Metadata-Version: 2.4
Name: pooolify
Version: 0.1.0
Summary: pooolify: Code-centric Python framework for multi-agent LLM orchestration with FastAPI + SSE and PostgreSQL persistence
Project-URL: Homepage, https://github.com/Pooolingforest/pooolifyAI
Author: pooolify maintainers
License: MIT
Requires-Python: >=3.10
Requires-Dist: fastapi>=0.110
Requires-Dist: httpx>=0.27
Requires-Dist: openai>=1.40.0
Requires-Dist: psycopg[binary]>=3.2
Requires-Dist: pydantic>=2.6
Requires-Dist: python-dotenv>=1.0
Requires-Dist: uvicorn>=0.30
Description-Content-Type: text/markdown

pooolify — Code‑Centric Multi‑Agent AI Framework (Python)

Overview

- Purpose: Orchestrate multiple LLM‑powered agents to collaboratively solve complex tasks.
- Focus: Developer Experience (DX), extensibility, and installable Python package.
- Core: FastAPI + SSE, PostgreSQL persistence, code‑declared agents and tools, provider‑agnostic LLM layer with cost tracking.

Key Features

- Manager‑Agent driven orchestration with DAG planning and parallel execution (asyncio).
- Code‑declared Agents (`pydantic`) and Tools (Python classes) with a simple runtime.
- FastAPI endpoints with Server‑Sent Events for plan/route/thought summaries/tool traces.
- PostgreSQL persistence for sessions, messages, costs, plans, tool calls, and feedback.
- Limits per request (steps, depth, duration) configured in code.

Repository Layout

pooolify-project/
├─ pyproject.toml
├─ README.md
├─ pooolify/ # Framework core
│ ├─ **init**.py
│ ├─ config.py
│ ├─ api/
│ ├─ core/
│ ├─ agents/
│ ├─ tools/
│ ├─ llm/
│ └─ persistence/
├─ examples/
│ └─ 01_basic_chatbot/
│ ├─ main.py
│ ├─ my_agents.py
│ ├─ my_tools.py
│ ├─ .env
│ └─ prompts/
│ └─ my_agent.prompt
│ └─ 02_multi_agent/
│ ├─ main.py
│ ├─ agents.py
│ ├─ tools.py
│ ├─ data/kb.json
│ └─ prompts/
│ ├─ researcher.prompt
│ ├─ calculator.prompt
│ └─ writer.prompt
└─ tests/

Install (dev)

- Editable install to dogfood the framework while building examples.

  pip install -e .

Env setup

- Copy and adjust the environment file:

  cp .env.example .env

  # then edit .env as needed (API_TOKEN, DATABASE_URL, etc.)

Environment

- Use uv (recommended) or regular venv.

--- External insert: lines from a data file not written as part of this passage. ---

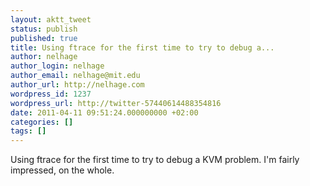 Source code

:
 ```yaml
---
layout: aktt_tweet
status: publish
published: true
title: Using ftrace for the first time to try to debug a...
author: nelhage
author_login: nelhage
author_email: nelhage@mit.edu
author_url: http://nelhage.com
wordpress_id: 1237
wordpress_url: http://twitter-57440614488354816
date: 2011-04-11 09:51:24.000000000 +02:00
categories: []
tags: []
---
```

Using ftrace for the first time to try to debug a KVM problem. I'm fairly impressed, on the whole.

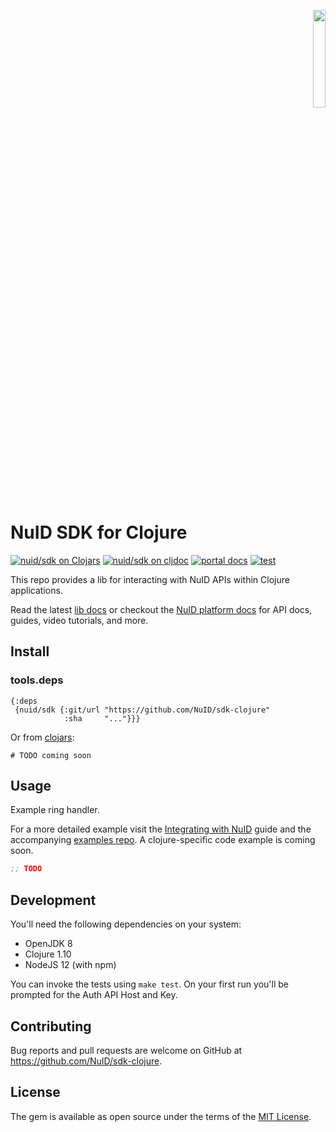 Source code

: <p align="right"><a href="https://nuid.io"><img src="https://nuid.io/svg/logo.svg" width="20%"></a></p>

# NuID SDK for Clojure

[![nuid/sdk on Clojars](https://img.shields.io/clojars/v/nuid/sdk.svg)](https://clojars.org/nuid/sdk)
[![nuid/sdk on cljdoc](https://cljdoc.org/badge/nuid/sdk)](https://cljdoc.org/d/nuid/sdk/CURRENT)
[![portal docs](https://img.shields.io/badge/docs-platform-purple?logo=read-the-docs)](https://portal.nuid.io/docs)
[![test](https://github.com/NuID/sdk-clojure/actions/workflows/test.yml/badge.svg)](https://github.com/NuID/sdk-clojure/actions/workflows/test.yml)

This repo provides a lib for interacting with NuID APIs within Clojure
applications.

Read the latest [lib
docs](https://cljdoc.org/d/nuid/sdk/CURRENT) or
checkout the [NuID platform docs](https://portal.nuid.io/docs) for API docs,
guides, video tutorials, and more.

## Install

### tools.deps

```edn
{:deps
 {nuid/sdk {:git/url "https://github.com/NuID/sdk-clojure"
            :sha     "..."}}}
```

Or from [clojars](https://clojars.org/nuid/sdk):

```
# TODO coming soon
```

## Usage

Example ring handler.

For a more detailed example visit the [Integrating with
NuID](https://portal.nuid.io/docs/guides/integrating-with-nuid) guide and the
accompanying [examples repo](https://github.com/NuID/examples).
A clojure-specific code example is coming soon.


```clojure
;; TODO
```

## Development

You'll need the following dependencies on your system:

+ OpenJDK 8
+ Clojure 1.10
+ NodeJS 12 (with npm)

You can invoke the tests using `make test`. On your first run you'll be prompted
for the Auth API Host and Key.

## Contributing

Bug reports and pull requests are welcome on GitHub at https://github.com/NuID/sdk-clojure.

## License

The gem is available as open source under the terms of the [MIT License](https://opensource.org/licenses/MIT).
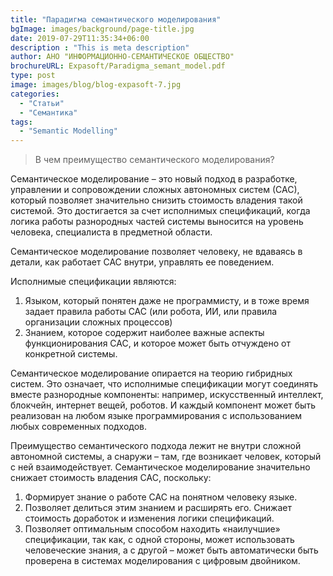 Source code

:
 ```yaml
---
title: "Парадигма семантического моделирования"
bgImage: images/background/page-title.jpg
date: 2019-07-29T11:35:34+06:00
description : "This is meta description"
author: АНО "ИНФОРМАЦИОННО-СЕМАНТИЧЕСКОЕ ОБЩЕСТВО"
brochureURL: Expasoft/Paradigma_semant_model.pdf
type: post
image: images/blog/blog-expasoft-7.jpg
categories: 
  - "Статьи"
  - "Семантика"
tags:
  - "Semantic Modelling"
---
```


>В чем преимущество семантического моделирования? 

Семантическое моделирование – это новый подход в разработке, управлении и сопровождении сложных автономных систем (САС), который позволяет значительно снизить стоимость владения такой системой. Это достигается за счет исполнимых спецификаций, когда логика работы разнородных частей системы выносится на уровень человека, специалиста в предметной области. 
 
Семантическое моделирование позволяет человеку, не вдаваясь в детали, как работает САС внутри, управлять ее поведением. 
 
Исполнимые спецификации являются: 

1. Языком, который понятен даже не программисту, и в тоже время задает правила работы САС (или робота, ИИ, или правила организации сложных процессов) 
2. Знанием, которое содержит наиболее важные аспекты функционирования САС, и которое может быть отчуждено от конкретной системы. 
 
Семантическое моделирование опирается на теорию гибридных систем. Это означает, что исполнимые спецификации могут соединять вместе разнородные компоненты: например, искусственный интеллект, блокчейн, интернет вещей, роботов. И каждый компонент может быть реализован на любом языке программирования с использованием любых современных подходов. 
 
Преимущество семантического подхода лежит не внутри сложной автономной системы, а снаружи – там, где возникает человек, который с ней взаимодействует. Семантическое моделирование значительно снижает стоимость владения САС, поскольку: 

1. Формирует знание о работе САС на понятном человеку языке. 
2. Позволяет делиться этим знанием и расширять его. Снижает стоимость доработок и изменения логики спецификаций. 
3. Позволяет оптимальным способом находить «наилучшие» спецификации, так как, с одной стороны, может использовать человеческие знания, а с другой – может быть автоматически быть проверена в системах моделирования с цифровым двойником.  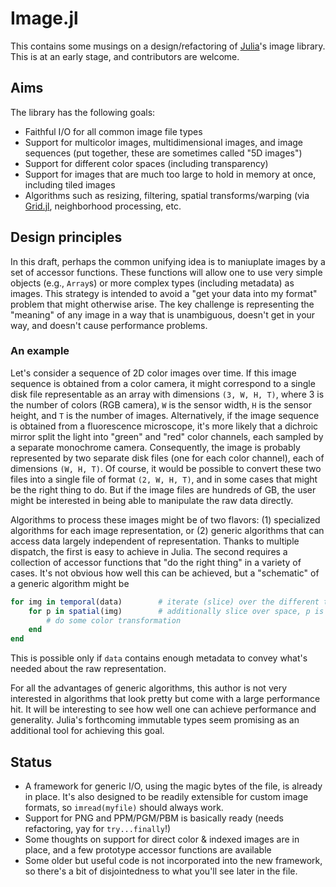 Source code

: # Image.jl

This contains some musings on a design/refactoring of [Julia](http://julialang.org/)'s image library. This is at an early stage, and contributors are welcome.

## Aims

The library has the following goals:

- Faithful I/O for all common image file types
- Support for multicolor images, multidimensional images, and image sequences (put together, these are sometimes called "5D images")
- Support for different color spaces (including transparency)
- Support for images that are much too large to hold in memory at once, including tiled images
- Algorithms such as resizing, filtering, spatial transforms/warping (via [Grid.jl](http://github.com/timholy/Grid.jl/), neighborhood processing, etc.

## Design principles

In this draft, perhaps the common unifying idea is to maniuplate images by a set of accessor functions. These functions will allow one to use very simple objects (e.g., `Array`s) or more complex types (including metadata) as images. This strategy is intended to avoid a "get your data into my format" problem that might otherwise arise. The key challenge is representing the "meaning" of any image in a way that is unambiguous, doesn't get in your way, and doesn't cause performance problems.

### An example

Let's consider a sequence of 2D color images over time. If this image sequence is obtained from a color camera, it might correspond to a single disk file representable as an array with dimensions `(3, W, H, T)`, where 3 is the number of colors (RGB camera), `W` is the sensor width, `H` is the sensor height, and `T` is the number of images. Alternatively, if the image sequence is obtained from a fluorescence microscope, it's more likely that a dichroic mirror split the light into "green" and "red" color channels, each sampled by a separate monochrome camera. Consequently, the image is probably represented by two separate disk files (one for each color channel), each of dimensions `(W, H, T)`. Of course, it would be possible to convert these two files into a single file of format `(2, W, H, T)`, and in some cases that might be the right thing to do. But if the image files are hundreds of GB, the user might be interested in being able to manipulate the raw data directly.

Algorithms to process these images might be of two flavors: (1) specialized algorithms for each image representation, or (2) generic algorithms that can access data largely independent of representation. Thanks to multiple dispatch, the first is easy to achieve in Julia. The second requires a collection of accessor functions that "do the right thing" in a variety of cases. It's not obvious how well this can be achieved, but a "schematic" of a generic algorithm might be

```julia
for img in temporal(data)        # iterate (slice) over the different times
    for p in spatial(img)        # additionally slice over space, p is a pixel
        # do some color transformation
    end
end
```

This is possible only if `data` contains enough metadata to convey what's needed about the raw representation. 

For all the advantages of generic algorithms, this author is not very interested in algorithms that look pretty but come with a large performance hit. It will be interesting to see how well one can achieve performance and generality. Julia's forthcoming immutable types seem promising as an additional tool for achieving this goal.

## Status

- A framework for generic I/O, using the magic bytes of the file, is already in place. It's also designed to be readily extensible for custom image formats, so `imread(myfile)` should always work.
- Support for PNG and PPM/PGM/PBM is basically ready (needs refactoring, yay for `try...finally`!)
- Some thoughts on support for direct color & indexed images are in place, and a few prototype accessor functions are available
- Some older but useful code is not incorporated into the new framework, so there's a bit of disjointedness to what you'll see later in the file.
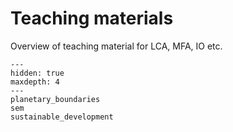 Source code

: # Teaching materials

Overview of teaching material for LCA, MFA, IO etc.

```{toctree}
---
hidden: true
maxdepth: 4
---
planetary_boundaries
sem
sustainable_development
``` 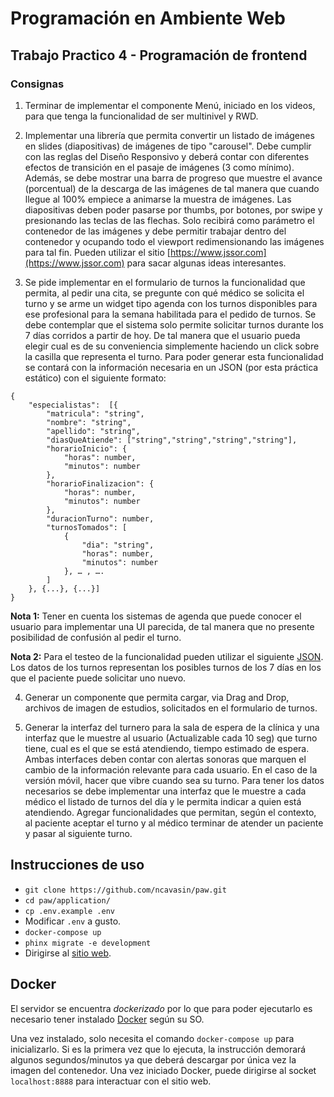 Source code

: # Programación en Ambiente Web

## Trabajo Practico 4 - Programación de frontend 

### Consignas

1. Terminar de implementar el componente Menú, iniciado en los videos, para que tenga la funcionalidad de ser multinivel y RWD.


2. Implementar una librería que permita convertir un listado de imágenes en slides (diapositivas) de imágenes de tipo "carousel". Debe cumplir con las reglas del Diseño Responsivo y deberá contar con diferentes efectos de transición en el pasaje de imágenes (3 como mínimo). Además, se debe mostrar una barra de progreso que muestre el avance (porcentual) de la descarga de las imágenes de tal manera que cuando llegue al 100% empiece a animarse la muestra de imágenes. Las diapositivas deben poder pasarse por thumbs, por botones, por swipe y presionando las teclas de las flechas.
Solo recibirá como parámetro el contenedor de las imágenes y debe permitir trabajar dentro del contenedor y ocupando todo el viewport redimensionando las imágenes para tal fin.
Pueden utilizar el sitio [https://www.jssor.com](https://www.jssor.com) para sacar algunas ideas interesantes.


3. Se pide implementar en el formulario de turnos la funcionalidad que permita, al pedir una cita, se pregunte con qué médico se solicita el turno y se arme un widget tipo agenda con los turnos disponibles para ese profesional para la semana habilitada para el pedido de turnos. Se debe contemplar que el sistema solo permite solicitar turnos durante los 7 días corridos a partir de hoy. De tal manera que el usuario pueda elegir cual es de su conveniencia simplemente haciendo un click sobre la casilla que representa el turno. Para poder generar esta funcionalidad se contará con la información necesaria en un JSON (por esta práctica estático) con el siguiente formato:

```
{
    "especialistas":  [{
        "matricula": "string",
        "nombre": "string",
        "apellido": "string",
        "diasQueAtiende": ["string","string","string","string"],
        "horarioInicio": {
            "horas": number,
            "minutos": number
        },
        "horarioFinalizacion": {
            "horas": number,
            "minutos": number
        },
        "duracionTurno": number,
        "turnosTomados": [
            {
                "dia": "string",
                "horas": number,
                "minutos": number
            }, … , ….
        ]
    }, {...}, {...}]
}
```

**Nota 1:** Tener en cuenta los sistemas de agenda que puede conocer el usuario para implementar una UI parecida, de tal manera que no presente posibilidad de confusión al pedir el turno. 

**Nota 2:** Para el testeo de la funcionalidad pueden utilizar el siguiente [JSON][json]. Los datos de los turnos representan los posibles turnos de los 7 días en los que el paciente puede solicitar uno nuevo.


4. Generar un componente que permita cargar, via Drag and Drop, archivos de imagen de estudios, solicitados en el formulario de turnos.


5. Generar la interfaz del turnero para la sala de espera de la clínica y una interfaz que le muestre al usuario (Actualizable cada 10 seg) que turno tiene, cual es el que se está atendiendo, tiempo estimado de espera. Ambas interfaces deben contar con alertas sonoras que marquen el cambio de la información relevante para cada usuario. En el caso de la versión móvil, hacer que vibre cuando sea su turno. 
Para tener los datos necesarios se debe implementar una interfaz que le muestre a cada médico el listado de turnos del día y le permita indicar a quien está atendiendo.
Agregar funcionalidades que permitan, según el contexto, al paciente aceptar el turno y al médico terminar de atender un paciente y pasar al siguiente turno. 


[json]:https://drive.google.com/file/d/1K_T-AZno_p6Ld42Ixn3FXRzOngufur09/view

## Instrucciones de uso

- ``git clone https://github.com/ncavasin/paw.git``
- ``cd paw/application/``
- ``cp .env.example .env``
- Modificar ``.env`` a gusto.
- ``docker-compose up``
- ``phinx migrate -e development``
- Dirigirse al [sitio web](http://localhost:8888).

## Docker 

El servidor se encuentra *dockerizado* por lo que para poder ejecutarlo es necesario tener instalado [Docker][docker] según su SO. 

Una vez instalado, solo necesita el comando ``docker-compose up`` para inicializarlo. Si es la primera vez que lo ejecuta, la instrucción demorará algunos segundos/minutos ya que deberá descargar por única vez la imagen del contenedor. Una vez iniciado Docker, puede dirigirse al socket ``localhost:8888`` para interactuar con el sitio web.

[docker]: https://docs.docker.com/get-docker/





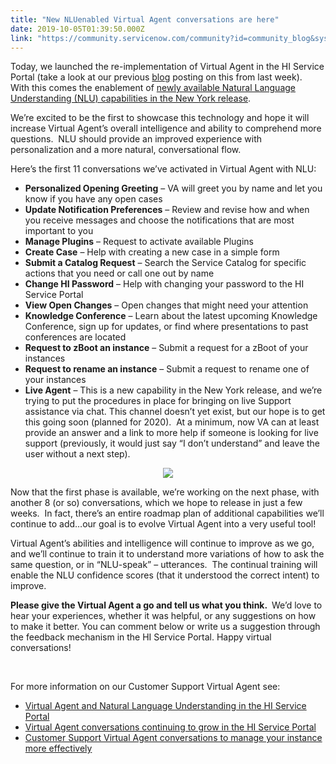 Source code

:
```yaml
---
title: "New NLUenabled Virtual Agent conversations are here"
date: 2019-10-05T01:39:50.000Z
link: "https://community.servicenow.com/community?id=community_blog&sys_id=8218ede5db18c8105129a851ca9619b8"
---
```

<p>Today, we launched the re-implementation of Virtual Agent in the HI Service Portal (take a look at our previous <a href="https://community.servicenow.com/community?id&#61;community_blog&amp;sys_id&#61;3d9fe366db044854190dfb243996198b" rel="nofollow">blog</a> posting on this from last week).  With this comes the enablement of <a href="https://docs.servicenow.com/bundle/newyork-release-notes/page/release-notes/performance-analytics-reporting/natural-language-understanding-rn.html" rel="nofollow">newly available Natural Language Understanding (NLU) capabilities in the New York release</a>.</p>
<p>We’re excited to be the first to showcase this technology and hope it will increase Virtual Agent’s overall intelligence and ability to comprehend more questions.  NLU should provide an improved experience with personalization and a more natural, conversational flow.</p>
<p>Here’s the first 11 conversations we’ve activated in Virtual Agent with NLU:</p>
<ul><li><strong>Personalized Opening Greeting</strong> – VA will greet you by name and let you know if you have any open cases</li><li><strong>Update Notification Preferences</strong> – Review and revise how and when you receive messages and choose the notifications that are most important to you</li><li><strong>Manage Plugins</strong> – Request to activate available Plugins</li><li><strong>Create Case</strong> – Help with creating a new case in a simple form</li><li><strong>Submit a Catalog Request</strong> – Search the Service Catalog for specific actions that you need or call one out by name</li><li><strong>Change HI Password</strong> – Help with changing your password to the HI Service Portal</li><li><strong>View Open Changes</strong> – Open changes that might need your attention</li><li><strong>Knowledge Conference</strong> – Learn about the latest upcoming Knowledge Conference, sign up for updates, or find where presentations to past conferences are located</li><li><strong>Request to zBoot an instance</strong> – Submit a request for a zBoot of your instances</li><li><strong>Request to rename an instance</strong> – Submit a request to rename one of your instances</li><li><strong>Live Agent</strong> – This is a new capability in the New York release, and we’re trying to put the procedures in place for bringing on live Support assistance via chat. This channel doesn’t yet exist, but our hope is to get this going soon (planned for 2020).  At a minimum, now VA can at least provide an answer and a link to more help if someone is looking for live support (previously, it would just say “I don’t understand” and leave the user without a next step).</li></ul>
<p style="text-align: center;"><img style="max-width: 100%; max-height: 480px;" src="https://community.servicenow.com/2e37a529dbd4c8105129a851ca961960.iix" /></p>
<p>Now that the first phase is available, we’re working on the next phase, with another 8 (or so) conversations, which we hope to release in just a few weeks.  In fact, there’s an entire roadmap plan of additional capabilities we’ll continue to add…our goal is to evolve Virtual Agent into a very useful tool!</p>
<p>Virtual Agent’s abilities and intelligence will continue to improve as we go, and we’ll continue to train it to understand more variations of how to ask the same question, or in “NLU-speak” – utterances.  The continual training will enable the NLU confidence scores (that it understood the correct intent) to improve.</p>
<p><strong>Please give the Virtual Agent a go and tell us what you think. </strong> We’d love to hear your experiences, whether it was helpful, or any suggestions on how to make it better. You can comment below or write us a suggestion through the feedback mechanism in the HI Service Portal. Happy virtual conversations!</p>
<p> </p>
<p class="ng-scope">For more information on our Customer Support Virtual Agent see:</p>
<ul class="ng-scope"><li><a href="https://community.servicenow.com/community?id&#61;community_blog&amp;sys_id&#61;3d9fe366db044854190dfb243996198b" target="_blank" rel="noopener noreferrer nofollow">Virtual Agent and Natural Language Understanding in the HI Service Portal</a></li><li><a href="https://community.servicenow.com/community?id&#61;community_blog&amp;sys_id&#61;ee217a03db6584505ed4a851ca9619c0" target="_blank" rel="noopener noreferrer nofollow">Virtual Agent conversations continuing to grow in the HI Service Portal</a></li><li><a href="https://community.servicenow.com/community?id&#61;community_blog&amp;sys_id&#61;68890126db13885023f4a345ca961912" target="_blank" rel="noopener noreferrer nofollow">Customer Support Virtual Agent conversations to manage your instance more effectively</a></li></ul>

Configure env via .env or real env vars:
  - APP_ENV=dev|staging|prod
  - DATABASE_URL=postgresql+psycopg://user:pass@host:5432/db
  - API_TOKEN=your_api_token
  - LLM_OPENAI_API_KEY=sk-...

Run the example

- Start example 01 (basic):

  uvicorn examples.01_basic_chatbot.main:app --reload

- Test health:

  curl http://localhost:8000/v1/healthz

- Stream chat (SSE):

  curl -H "Accept: text/event-stream" -H "Authorization: Bearer $API_TOKEN" \
   -N http://localhost:8000/v1/chat/stream -d '{"session_id":"demo","query":"안녕?"}'

- Start example 02 (multi-agent):

  uvicorn examples.02_multi_agent.main:app --reload

- Stream multi-agent (SSE):

  curl -H "Accept: text/event-stream" \
   -N http://localhost:8000/v1/chat/stream -d '{"session_id":"demo2","query":"SSE가 뭐야? 2+2는?"}'

Manager limits in code

- Set request limits when instantiating the core app:

  from pooolify.core import PooolifyApp
  from pooolify.core import ManagerLimits

  core = PooolifyApp(limits=ManagerLimits(max_steps=20, max_depth=4, max_duration_s=120))

  # register agents ...

FastAPI Endpoints

- POST /v1/chat/stream (SSE): main streaming interface.
- POST /v1/chat: non‑streaming response.
- POST /v1/sessions: create a session id.
- GET /v1/sessions/{id}/messages: public conversation messages.
- GET /v1/healthz, GET /v1/readyz: health endpoints.

Security

- Simple bearer token via `Authorization: Bearer <token>`; wire to `API_TOKEN`.

Persistence

- Tables are created on startup if missing (see pooolify/persistence/schema.py for DDL).

Notes

- Supported models are 'gpt-5' and 'gpt-5-high'. Gemini is temporarily unsupported.
- SSE Thought summaries are structured; raw chain‑of‑thought is never emitted.